■ Stored data entries ■
####################
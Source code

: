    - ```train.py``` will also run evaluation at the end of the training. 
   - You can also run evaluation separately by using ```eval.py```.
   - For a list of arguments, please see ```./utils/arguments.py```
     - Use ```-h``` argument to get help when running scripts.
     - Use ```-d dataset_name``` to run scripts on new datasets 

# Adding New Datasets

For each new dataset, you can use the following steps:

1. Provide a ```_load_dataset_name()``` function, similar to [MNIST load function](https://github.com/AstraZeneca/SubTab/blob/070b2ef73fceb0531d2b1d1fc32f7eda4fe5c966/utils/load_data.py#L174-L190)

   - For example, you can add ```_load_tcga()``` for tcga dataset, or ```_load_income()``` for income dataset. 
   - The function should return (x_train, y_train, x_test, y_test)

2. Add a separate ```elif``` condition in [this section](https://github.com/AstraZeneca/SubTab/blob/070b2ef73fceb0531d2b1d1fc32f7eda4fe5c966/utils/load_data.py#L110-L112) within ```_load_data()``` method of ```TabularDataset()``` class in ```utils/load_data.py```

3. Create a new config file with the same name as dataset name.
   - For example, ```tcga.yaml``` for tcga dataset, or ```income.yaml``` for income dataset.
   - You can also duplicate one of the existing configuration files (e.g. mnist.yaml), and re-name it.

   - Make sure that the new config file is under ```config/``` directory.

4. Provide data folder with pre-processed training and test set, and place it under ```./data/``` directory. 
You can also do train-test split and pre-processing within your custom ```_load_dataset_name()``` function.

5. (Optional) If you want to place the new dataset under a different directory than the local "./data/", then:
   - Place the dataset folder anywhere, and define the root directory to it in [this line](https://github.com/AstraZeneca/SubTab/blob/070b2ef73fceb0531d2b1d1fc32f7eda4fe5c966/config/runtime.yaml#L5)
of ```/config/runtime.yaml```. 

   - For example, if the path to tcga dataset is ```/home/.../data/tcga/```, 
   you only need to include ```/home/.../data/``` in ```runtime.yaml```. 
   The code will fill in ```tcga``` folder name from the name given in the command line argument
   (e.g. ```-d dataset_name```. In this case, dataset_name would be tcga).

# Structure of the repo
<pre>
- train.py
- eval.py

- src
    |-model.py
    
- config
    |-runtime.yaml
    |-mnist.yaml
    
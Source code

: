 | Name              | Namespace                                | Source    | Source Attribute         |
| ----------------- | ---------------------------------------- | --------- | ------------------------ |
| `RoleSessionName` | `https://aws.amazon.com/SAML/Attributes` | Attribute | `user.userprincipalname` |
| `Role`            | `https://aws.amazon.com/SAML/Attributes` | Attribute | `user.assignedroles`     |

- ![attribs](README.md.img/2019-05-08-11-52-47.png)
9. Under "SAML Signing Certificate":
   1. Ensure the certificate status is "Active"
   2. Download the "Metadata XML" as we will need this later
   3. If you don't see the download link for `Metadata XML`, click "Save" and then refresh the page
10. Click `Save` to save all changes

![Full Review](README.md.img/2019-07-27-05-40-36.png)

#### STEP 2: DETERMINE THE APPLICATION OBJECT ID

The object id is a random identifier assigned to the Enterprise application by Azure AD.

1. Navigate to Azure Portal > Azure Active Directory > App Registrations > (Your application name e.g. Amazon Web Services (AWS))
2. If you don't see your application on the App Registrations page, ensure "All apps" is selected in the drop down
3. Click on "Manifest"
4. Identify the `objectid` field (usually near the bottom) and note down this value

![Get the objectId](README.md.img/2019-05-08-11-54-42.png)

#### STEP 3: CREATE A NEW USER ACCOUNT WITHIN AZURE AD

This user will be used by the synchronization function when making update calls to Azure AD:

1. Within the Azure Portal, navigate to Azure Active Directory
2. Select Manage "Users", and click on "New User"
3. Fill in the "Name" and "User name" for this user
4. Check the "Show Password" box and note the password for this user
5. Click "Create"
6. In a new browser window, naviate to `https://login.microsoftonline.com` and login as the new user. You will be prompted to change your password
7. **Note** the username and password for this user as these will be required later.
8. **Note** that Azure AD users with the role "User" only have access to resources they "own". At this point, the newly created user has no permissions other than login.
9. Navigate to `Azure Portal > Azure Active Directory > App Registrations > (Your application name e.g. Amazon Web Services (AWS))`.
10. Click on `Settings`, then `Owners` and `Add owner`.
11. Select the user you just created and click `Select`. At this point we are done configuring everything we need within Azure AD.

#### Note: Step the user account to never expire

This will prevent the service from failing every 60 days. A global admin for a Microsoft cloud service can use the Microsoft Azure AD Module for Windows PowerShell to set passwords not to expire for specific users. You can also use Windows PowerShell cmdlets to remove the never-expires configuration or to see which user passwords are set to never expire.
####################
■ Requirement ■
Set down, exactly as they appear above, all lines from the one that has "1. Provide a" down to the one that has "The code will", including those two and no others.

■ Your response ■
1. Provide a ```_load_dataset_name()``` function, similar to [MNIST load function](https://github.com/AstraZeneca/SubTab/blob/070b2ef73fceb0531d2b1d1fc32f7eda4fe5c966/utils/load_data.py#L174-L190)

   - For example, you can add ```_load_tcga()``` for tcga dataset, or ```_load_income()``` for income dataset. 
   - The function should return (x_train, y_train, x_test, y_test)

2. Add a separate ```elif``` condition in [this section](https://github.com/AstraZeneca/SubTab/blob/070b2ef73fceb0531d2b1d1fc32f7eda4fe5c966/utils/load_data.py#L110-L112) within ```_load_data()``` method of ```TabularDataset()``` class in ```utils/load_data.py```

3. Create a new config file with the same name as dataset name.
   - For example, ```tcga.yaml``` for tcga dataset, or ```income.yaml``` for income dataset.
   - You can also duplicate one of the existing configuration files (e.g. mnist.yaml), and re-name it.

   - Make sure that the new config file is under ```config/``` directory.

4. Provide data folder with pre-processed training and test set, and place it under ```./data/``` directory. 
You can also do train-test split and pre-processing within your custom ```_load_dataset_name()``` function.

5. (Optional) If you want to place the new dataset under a different directory than the local "./data/", then:
   - Place the dataset folder anywhere, and define the root directory to it in [this line](https://github.com/AstraZeneca/SubTab/blob/070b2ef73fceb0531d2b1d1fc32f7eda4fe5c966/config/runtime.yaml#L5)
of ```/config/runtime.yaml```. 

   - For example, if the path to tcga dataset is ```/home/.../data/tcga/```, 
   you only need to include ```/home/.../data/``` in ```runtime.yaml```. 
   The code will fill in ```tcga``` folder name from the name given in the command line argument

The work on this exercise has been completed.